▶ _Aim of the task_:
Reproduce, exactly and in full, only the lines below from the one containing "(2013) Devil’s Dictionary of Programming" through the one containing "Learn front-end, middle-tier, back-end".
------------------------------------------------------------------------
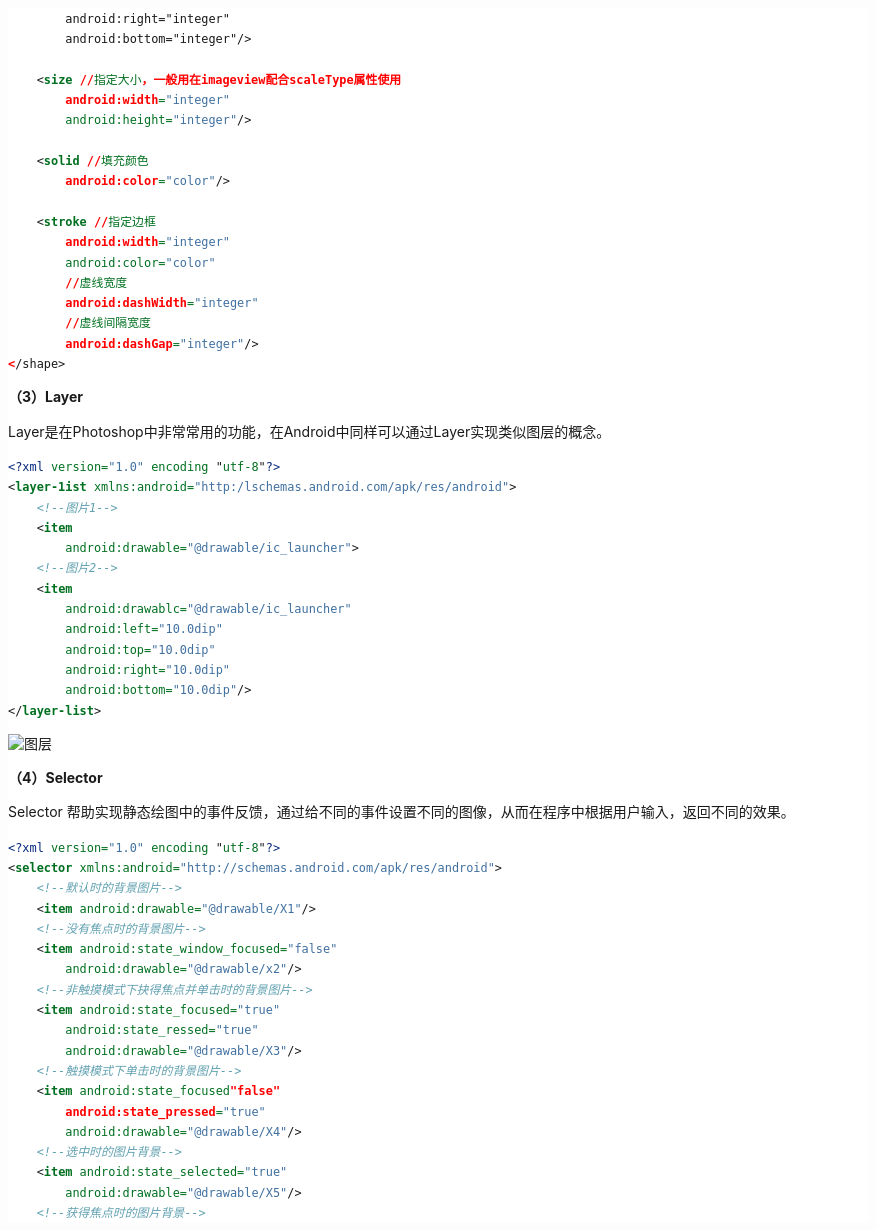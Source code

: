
 ```xml
        android:right="integer"
        android:bottom="integer"/>
    
    <size //指定大小，一般用在imageview配合scaleType属性使用
        android:width="integer"
        android:height="integer"/>
    
    <solid //填充颜色
    	android:color="color"/>
    
    <stroke //指定边框
        android:width="integer"
        android:color="color"
        //虚线宽度
        android:dashWidth="integer"
        //虚线间隔宽度
        android:dashGap="integer"/>
</shape>
```

**（3）Layer**

Layer是在Photoshop中非常常用的功能，在Android中同样可以通过Layer实现类似图层的概念。

```xml
<?xml version="1.0" encoding "utf-8"?>
<layer-1ist xmlns:android="http:/lschemas.android.com/apk/res/android">
	<!--图片1-->
	<item
		android:drawable="@drawable/ic_launcher">
	<!--图片2-->
	<item
        android:drawablc="@drawable/ic_launcher"
        android:left="10.0dip"
        android:top="10.0dip"
        android:right="10.0dip"
        android:bottom="10.0dip"/>
</layer-list>
```

![图层](Image.assets\图层.png)

**（4）Selector**

Selector 帮助实现静态绘图中的事件反馈，通过给不同的事件设置不同的图像，从而在程序中根据用户输入，返回不同的效果。

```xml
<?xml version="1.0" encoding "utf-8"?>
<selector xmlns:android="http://schemas.android.com/apk/res/android">
    <!--默认时的背景图片-->
    <item android:drawable="@drawable/X1"/>
    <!--没有焦点时的背景图片-->
    <item android:state_window_focused="false"
        android:drawable="@drawable/x2"/>
    <!--非触摸模式下抉得焦点并单击时的背景图片-->
    <item android:state_focused="true"
        android:state_ressed="true"
        android:drawable="@drawable/X3"/>
    <!--触摸模式下单击时的背景图片-->
    <item android:state_focused"false"
        android:state_pressed="true"
        android:drawable="@drawable/X4"/>
    <!--选中时的图片背景-->
    <item android:state_selected="true"
        android:drawable="@drawable/X5"/>
    <!--获得焦点时的图片背景-->
```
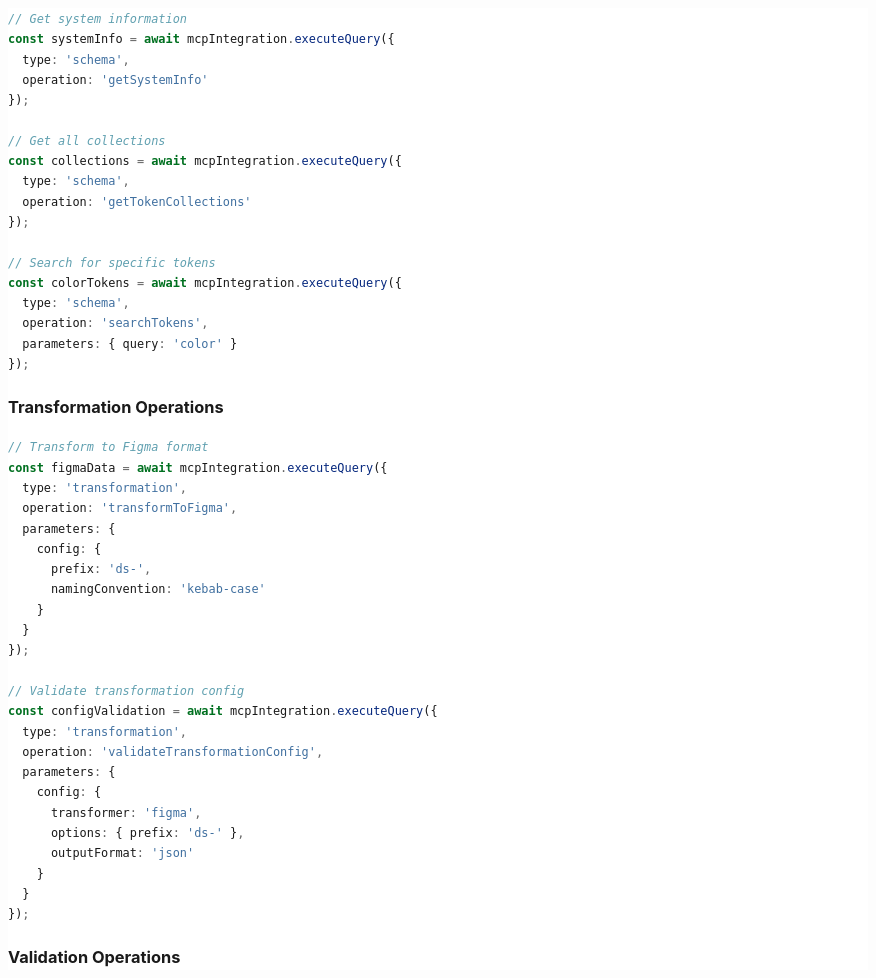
 ```typescript
// Get system information
const systemInfo = await mcpIntegration.executeQuery({
  type: 'schema',
  operation: 'getSystemInfo'
});

// Get all collections
const collections = await mcpIntegration.executeQuery({
  type: 'schema',
  operation: 'getTokenCollections'
});

// Search for specific tokens
const colorTokens = await mcpIntegration.executeQuery({
  type: 'schema',
  operation: 'searchTokens',
  parameters: { query: 'color' }
});
```

### Transformation Operations

```typescript
// Transform to Figma format
const figmaData = await mcpIntegration.executeQuery({
  type: 'transformation',
  operation: 'transformToFigma',
  parameters: {
    config: {
      prefix: 'ds-',
      namingConvention: 'kebab-case'
    }
  }
});

// Validate transformation config
const configValidation = await mcpIntegration.executeQuery({
  type: 'transformation',
  operation: 'validateTransformationConfig',
  parameters: {
    config: {
      transformer: 'figma',
      options: { prefix: 'ds-' },
      outputFormat: 'json'
    }
  }
});
```

### Validation Operations
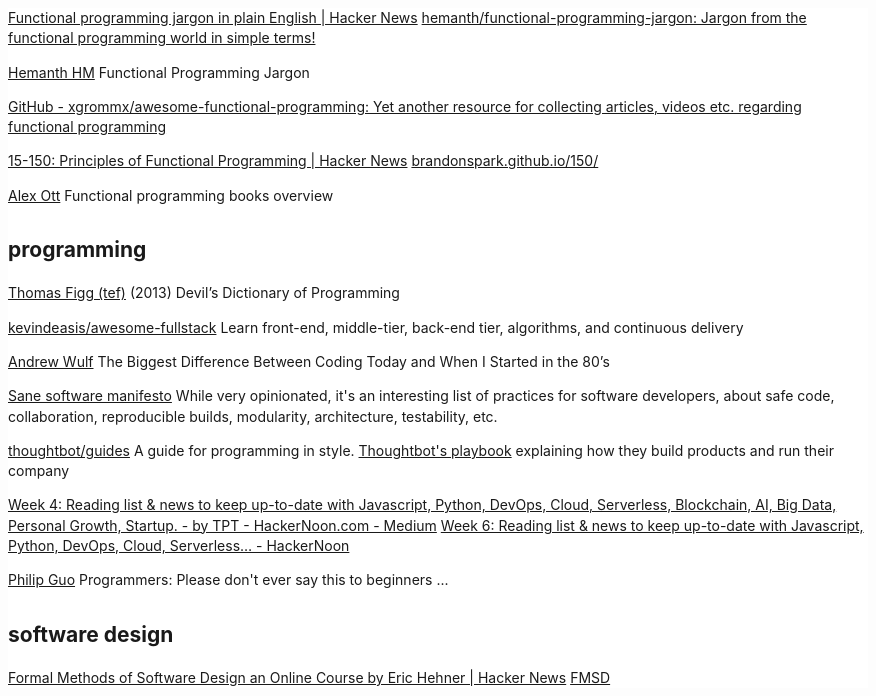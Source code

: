 [Functional programming jargon in plain English | Hacker News](https://news.ycombinator.com/item?id=31944352)
[hemanth/functional-programming-jargon: Jargon from the functional programming world in simple terms!](https://github.com/hemanth/functional-programming-jargon)

[Hemanth HM](https://functional.works-hub.com/blog/Functional-Programming-Jargon)
Functional Programming Jargon

[GitHub - xgrommx/awesome-functional-programming: Yet another resource for collecting articles, videos etc. regarding functional programming](https://github.com/xgrommx/awesome-functional-programming)

[15-150: Principles of Functional Programming | Hacker News](https://news.ycombinator.com/item?id=38351195)
[brandonspark.github.io/150/](https://brandonspark.github.io/150/)

[Alex Ott](http://alexott.net/en/fp/books/)
Functional programming books overview

## programming

[Thomas Figg (tef)](https://programmingisterrible.com/post/65781074112/devils-dictionary-of-programming)
(2013) Devil’s Dictionary of Programming

[kevindeasis/awesome-fullstack](https://github.com/kevindeasis/awesome-fullstack)
Learn front-end, middle-tier, back-end tier, algorithms, and continuous delivery

[Andrew Wulf](http://thecodist.com/article/the-biggest-difference-between-coding-today-and-when-i-started-in-the-80-s)
The Biggest Difference Between Coding Today and When I Started in the 80’s

[Sane software manifesto](https://sane-software.globalcode.info/v_0/)
While very opinionated, it's an interesting list of practices for software developers, about safe code, collaboration, reproducible builds, modularity, architecture, testability, etc.

[thoughtbot/guides](https://github.com/thoughtbot/guides)
A guide for programming in style.
[Thoughtbot's playbook](https://thoughtbot.com/playbook)
explaining how they build products and run their company

[Week 4: Reading list & news to keep up-to-date with Javascript, Python, DevOps, Cloud, Serverless, Blockchain, AI, Big Data, Personal Growth, Startup. - by TPT - HackerNoon.com - Medium](https://medium.com/@thangtp/week-4-reading-list-news-to-keep-up-to-date-with-javascript-python-devops-cloud-serverless-f725a12a1567)
[Week 6: Reading list & news to keep up-to-date with Javascript, Python, DevOps, Cloud, Serverless… - HackerNoon](https://hackernoon.com/week-6-reading-list-news-to-keep-up-to-date-with-javascript-python-devops-cloud-serverless-52ab683be8d8)

[Philip Guo](http://pgbovine.net/programmers-talking-to-beginners.htm)
Programmers: Please don't ever say this to beginners ...

## software design

[Formal Methods of Software Design an Online Course by Eric Hehner | Hacker News](https://news.ycombinator.com/item?id=26610221)
[FMSD](https://www.cs.utoronto.ca/~hehner/FMSD/)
------------------------------------------------------------------------
▶ _Answer to this exercise_:
(2013) Devil’s Dictionary of Programming

[kevindeasis/awesome-fullstack](https://github.com/kevindeasis/awesome-fullstack)
Learn front-end, middle-tier, back-end tier, algorithms, and continuous delivery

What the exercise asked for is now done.